October 30, 2017
CMU, Pitt Brain Imaging Science Identifies Individuals With Suicidal Thoughts
By Shilo Rea
Researchers led by Carnegie Mellon University’s Marcel Just and the University of Pittsburgh’s David Brent have developed an innovative and promising approach to identify suicidal individuals by analyzing the alterations in how their brains represent certain concepts, such as death, cruelty and trouble.
Suicidal risk is notoriously difficult to assess and predict, and suicide is the second-leading cause of death among young adults in the United States. Published in Nature Human Behaviour, the study offers a new approach to assessing psychiatric disorders.

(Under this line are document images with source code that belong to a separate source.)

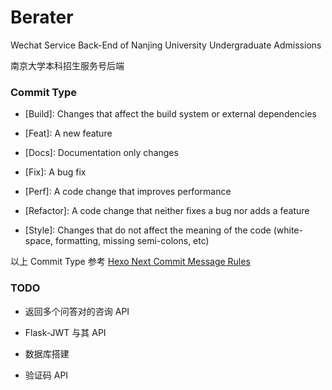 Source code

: # Berater

Wechat Service Back-End of Nanjing University Undergraduate Admissions

南京大学本科招生服务号后端

### Commit Type

- \[Build\]: Changes that affect the build system or external dependencies

- \[Feat\]: A new feature

- \[Docs\]: Documentation only changes

- \[Fix\]: A bug fix

- \[Perf\]: A code change that improves performance

- \[Refactor\]: A code change that neither fixes a bug nor adds a feature

- \[Style\]: Changes that do not affect the meaning of the code (white-space, formatting, missing semi-colons, etc)

以上 Commit Type 参考 [Hexo Next Commit Message Rules](https://github.com/theme-next/hexo-theme-next/blob/master/.github/CONTRIBUTING.md#commit-messages-rules)

### TODO

- 返回多个问答对的咨询 API

- Flask-JWT 与其 API

- 数据库搭建

- 验证码 API
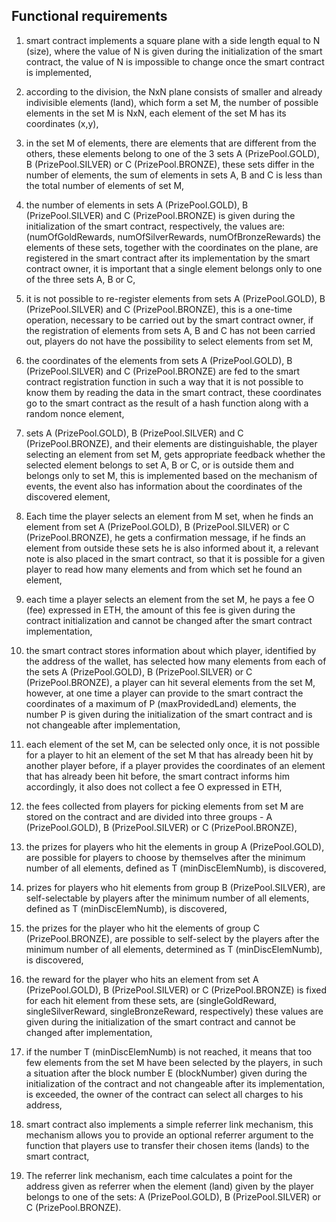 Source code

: ## Functional requirements

1. smart contract implements a square plane with a side length equal to N (size), where the value of N is given during the initialization of the smart contract, the value of N is impossible to change once the smart contract is implemented,

2. according to the division, the NxN plane consists of smaller and already indivisible elements (land), which form a set M, the number of possible elements in the set M is NxN, each element of the set M has its coordinates (x,y),

3. in the set M of elements, there are elements that are different from the others, these elements belong to one of the 3 sets A (PrizePool.GOLD), B (PrizePool.SILVER) or C (PrizePool.BRONZE), these sets differ in the number of elements, the sum of elements in sets A, B and C is less than the total number of elements of set M,

4. the number of elements in sets A (PrizePool.GOLD), B (PrizePool.SILVER) and C (PrizePool.BRONZE) is given during the initialization of the smart contract, respectively, the values are: (numOfGoldRewards, numOfSilverRewards, numOfBronzeRewards) the elements of these sets, together with the coordinates on the plane, are registered in the smart contract after its implementation by the smart contract owner, it is important that a single element belongs only to one of the three sets A, B or C,

5. it is not possible to re-register elements from sets A (PrizePool.GOLD), B (PrizePool.SILVER) and C (PrizePool.BRONZE), this is a one-time operation, necessary to be carried out by the smart contract owner, if the registration of elements from sets A, B and C has not been carried out, players do not have the possibility to select elements from set M,

6. the coordinates of the elements from sets A (PrizePool.GOLD), B (PrizePool.SILVER) and C (PrizePool.BRONZE) are fed to the smart contract registration function in such a way that it is not possible to know them by reading the data in the smart contract, these coordinates go to the smart contract as the result of a hash function along with a random nonce element,

7. sets A (PrizePool.GOLD), B (PrizePool.SILVER) and C (PrizePool.BRONZE), and their elements are distinguishable, the player selecting an element from set M, gets appropriate feedback whether the selected element belongs to set A, B or C, or is outside them and belongs only to set M, this is implemented based on the mechanism of events, the event also has information about the coordinates of the discovered element,

8. Each time the player selects an element from M set, when he finds an element from set A (PrizePool.GOLD), B (PrizePool.SILVER) or C (PrizePool.BRONZE), he gets a confirmation message, if he finds an element from outside these sets he is also informed about it, a relevant note is also placed in the smart contract, so that it is possible for a given player to read how many elements and from which set he found an element,

9. each time a player selects an element from the set M, he pays a fee O (fee) expressed in ETH, the amount of this fee is given during the contract initialization and cannot be changed after the smart contract implementation,

10. the smart contract stores information about which player, identified by the address of the wallet, has selected how many elements from each of the sets A (PrizePool.GOLD), B (PrizePool.SILVER) or C (PrizePool.BRONZE), a player can hit several elements from the set M, however, at one time a player can provide to the smart contract the coordinates of a maximum of P (maxProvidedLand) elements, the number P is given during the initialization of the smart contract and is not changeable after implementation,

11. each element of the set M, can be selected only once, it is not possible for a player to hit an element of the set M that has already been hit by another player before, if a player provides the coordinates of an element that has already been hit before, the smart contract informs him accordingly, it also does not collect a fee O expressed in ETH,

12. the fees collected from players for picking elements from set M are stored on the contract and are divided into three groups - A (PrizePool.GOLD), B (PrizePool.SILVER) or C (PrizePool.BRONZE),

13. the prizes for players who hit the elements in group A (PrizePool.GOLD), are possible for players to choose by themselves after the minimum number of all elements, defined as T (minDiscElemNumb), is discovered,

14. prizes for players who hit elements from group B (PrizePool.SILVER), are self-selectable by players after the minimum number of all elements, defined as T (minDiscElemNumb), is discovered,

15. the prizes for the player who hit the elements of group C (PrizePool.BRONZE), are possible to self-select by the players after the minimum number of all elements, determined as T (minDiscElemNumb), is discovered,

16. the reward for the player who hits an element from set A (PrizePool.GOLD), B (PrizePool.SILVER) or C (PrizePool.BRONZE) is fixed for each hit element from these sets, are (singleGoldReward, singleSilverReward, singleBronzeReward, respectively) these values are given during the initialization of the smart contract and cannot be changed after implementation,

17. if the number T (minDiscElemNumb) is not reached, it means that too few elements from the set M have been selected by the players, in such a situation after the block number E (blockNumber) given during the initialization of the contract and not changeable after its implementation, is exceeded, the owner of the contract can select all charges to his address,

18. smart contract also implements a simple referrer link mechanism, this mechanism allows you to provide an optional referrer argument to the function that players use to transfer their chosen items (lands) to the smart contract,

19. The referrer link mechanism, each time calculates a point for the address given as referrer when the element (land) given by the player belongs to one of the sets: A (PrizePool.GOLD), B (PrizePool.SILVER) or C (PrizePool.BRONZE). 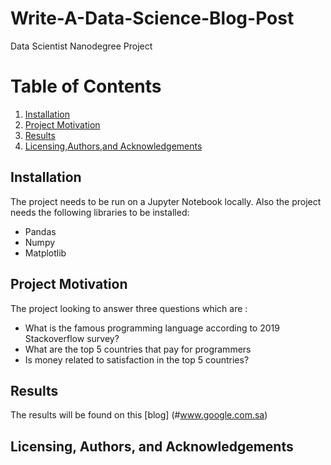 # Write-A-Data-Science-Blog-Post

Data Scientist Nanodegree Project

# Table of Contents

1. [Installation](#Installation)
2. [Project Motivation](#Project-Motivation)
3. [Results](#Results)
4. [Licensing,Authors,and Acknowledgements](#Licensing,-Authors,-and-Acknowledgements)



## Installation
The project needs to be run on a Jupyter Notebook locally. Also the project needs the following libraries to be installed:
- Pandas
- Numpy
- Matplotlib

## Project Motivation

The project looking to answer three questions which are :
- What is the famous programming language according to 2019 Stackoverflow survey?
- What are the top 5 countries that pay for programmers
- Is money related to satisfaction in the top 5 countries?

## Results
The results will be found on this [blog] (#www.google.com.sa)

## Licensing, Authors, and Acknowledgements
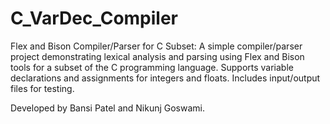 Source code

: # C_VarDec_Compiler
Flex and Bison Compiler/Parser for C Subset: A simple compiler/parser project demonstrating lexical analysis and parsing using Flex and Bison tools for a subset of the C programming language. Supports variable declarations and assignments for integers and floats. Includes input/output files for testing. 

Developed by Bansi Patel and Nikunj Goswami.
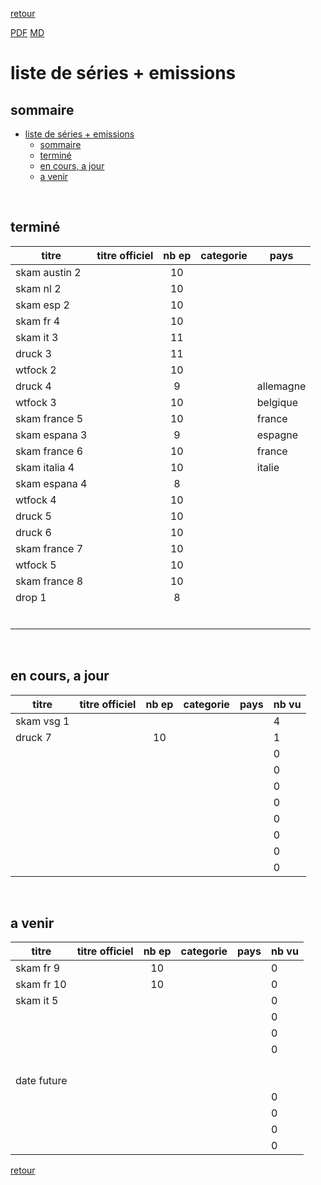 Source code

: [retour](./../index.html)
<!--  -->
[PDF](./liste.pdf) [MD](./liste.md) 


# liste de séries + emissions

## sommaire
- [liste de séries + emissions](#liste-de-séries--emissions)
  - [sommaire](#sommaire)
  - [terminé](#terminé)
  - [en cours, a jour](#en-cours-a-jour)
  - [a venir](#a-venir)

<div style="page-break-after: always; visibility: hidden"> 
\pagebreak 
</div>

## terminé
 
|titre|titre officiel|nb ep|categorie|pays|
| --- | --- | :---: | --- | --- |
|skam austin 2||10|||<!--  -->
|skam nl 2||10|||<!--  -->
|skam esp 2||10|||<!--  -->
|skam fr 4||10|||<!--  -->
|skam it 3||11|||<!--  -->
|druck 3||11|||<!--  -->
|wtfock 2||10|||<!--  -->
|druck 4||9||allemagne|
|wtfock 3||10||belgique|
|skam france 5||10||france|
|skam espana 3||9||espagne|
|skam france 6||10||france|
|skam italia 4||10||italie|
|skam espana 4||8|||
|wtfock 4||10|||
|druck 5||10|||
|druck 6||10|||<!--  -->
|skam france 7||10|||<!--  -->
|wtfock 5||10|||<!--  -->
|skam france 8||10|||<!--  -->
|drop 1||8|||<!--  -->
||||||<!--  -->
||||||<!--  -->
||||||<!--  -->
||||||<!--  -->
||||||<!--  -->
||||||<!--  -->


<div style="page-break-after: always; visibility: hidden"> 
\pagebreak 
</div>

## en cours, a jour
 
|titre|titre officiel|nb ep|categorie|pays|nb vu|
| --- | --- | :---: | --- | --- | --- |
|skam vsg 1|||||4|<!--  -->
|druck 7||10|||1|<!--  -->
||||||0|<!--  -->
||||||0|<!--  -->
||||||0|<!--  -->
||||||0|<!--  -->
||||||0|<!--  -->
||||||0|<!--  -->
||||||0|<!--  -->
||||||0|<!--  -->

<div style="page-break-after: always; visibility: hidden"> 
\pagebreak 
</div>

## a venir
 
|titre|titre officiel|nb ep|categorie|pays|nb vu|
| --- | --- | :---: | --- | --- | --- |
|skam fr 9||10|||0|<!--  -->
|skam fr 10||10|||0|<!--  -->
|skam it 5|||||0|<!--  -->
||||||0|<!--  -->
||||||0|<!--  -->
||||||0|<!--  -->
|||||||<!--  -->
|||||||<!--  -->
|||||||<!--  -->
|||||||<!--  -->
|date future||||||<!--  -->
||||||0|<!--  -->
||||||0|<!--  -->
||||||0|<!--  -->
||||||0|<!--  -->

[retour](./../index.html)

“Our latest work is unique insofar as it identifies concept alterations that are associated with suicidal ideation and behavior, using machine-learning algorithms to assess the neural representation of specific concepts related to suicide. This gives us a window into the brain and mind, shedding light on how suicidal individuals think about suicide and emotion related concepts,” said Just, the D.O. Hebb University Professor of Psychology in CMU’s Dietrich College of Humanities and Social Sciences.
“What is central to this new study is that we can tell whether someone is considering suicide by the way that they are thinking about the death-related topics,” he said.
For the study, Just and Brent, who holds an endowed chair in suicide studies and is a professor of psychiatry, pediatrics, epidemiology and clinical and translational science at Pitt, presented a list of 10 death-related words, 10 words relating to positive concepts (e.g. carefree) and 10 words related to negative ideas (e.g. trouble) to two groups of 17 people with known suicidal tendencies and 17 neurotypical individuals.
They applied the machine-learning algorithm to six word-concepts that best discriminated between the two groups as the participants thought about each one while in the brain scanner. These were death, cruelty, trouble, carefree, good and praise. Based on the brain representations of these six concepts, their program was able to identify with 91 percent accuracy whether a participant was from the control or suicidal group.
Then, focusing on the suicidal ideators, they used a similar approach to see if the algorithm could identify participants who had made a previous suicide attempt from those who only thought about it. The program was able to accurately distinguish the nine who had attempted to take their lives with 94 percent accuracy.
“Further testing of this approach in a larger sample will determine its generality and its ability to predict future suicidal behavior, and could give clinicians in the future a way to identify, monitor and perhaps intervene with the altered and often distorted thinking that so often characterizes seriously suicidal individuals,” Brent said.
To further understand what caused the suicidal and non-suicidal participants to have different brain activation patterns for specific thoughts, Just and Brent used an archive of neural signatures for emotions (particularly sadness, shame, anger and pride) to measure the amount of each emotion that was evoked in a participant’s brain by each of the six discriminating concepts. The machine-learning program was able to accurately predict which group the participant belonged to with 85 percent accuracy based on the differences in the emotion signatures of the concepts.
“The benefit of this latter approach, sometimes called explainable artificial intelligence, is more revealing of what discriminates the two groups, namely the types of emotions that the discriminating words evoke,” Just said. “People with suicidal thoughts experience different emotions when they think about some of the test concepts. For example, the concept of ‘death’ evoked more shame and more sadness in the group that thought about suicide. This extra bit of understanding may suggest an avenue to treatment that attempts to change the emotional response to certain concepts.”
Just and Brent are hopeful the findings from this basic cognitive neuroscience research can be used to save lives.
“The most immediate need is to apply these findings to a much larger sample and then use it to predict future suicide attempts,” Brent said.
Just and his CMU colleague Tom Mitchell first pioneered this application of machine learning to brain imaging that identifies concepts from their brain activation signatures. Since then, the research has been extended to identify emotions and multi-concept thoughts from their neural signatures and also to uncover how complex scientific concepts are coded as they are being learned.
In addition to Just and Brent, the research team included the University of Pittsburgh’s Lisa Pan, Carnegie Mellon’s Vladimir Cherkassky, Florida Atlantic University’s Dana McMakin, Columbia University’s Christine Cha and Matthew Nock of Harvard University.
The National Institute of Mental Health funded parts of this research.
The image above shows the brain activation pattern for "death" in participants who had made a suicide attempt (left). The image on the right depicts the activation pattern for "death" in control participants.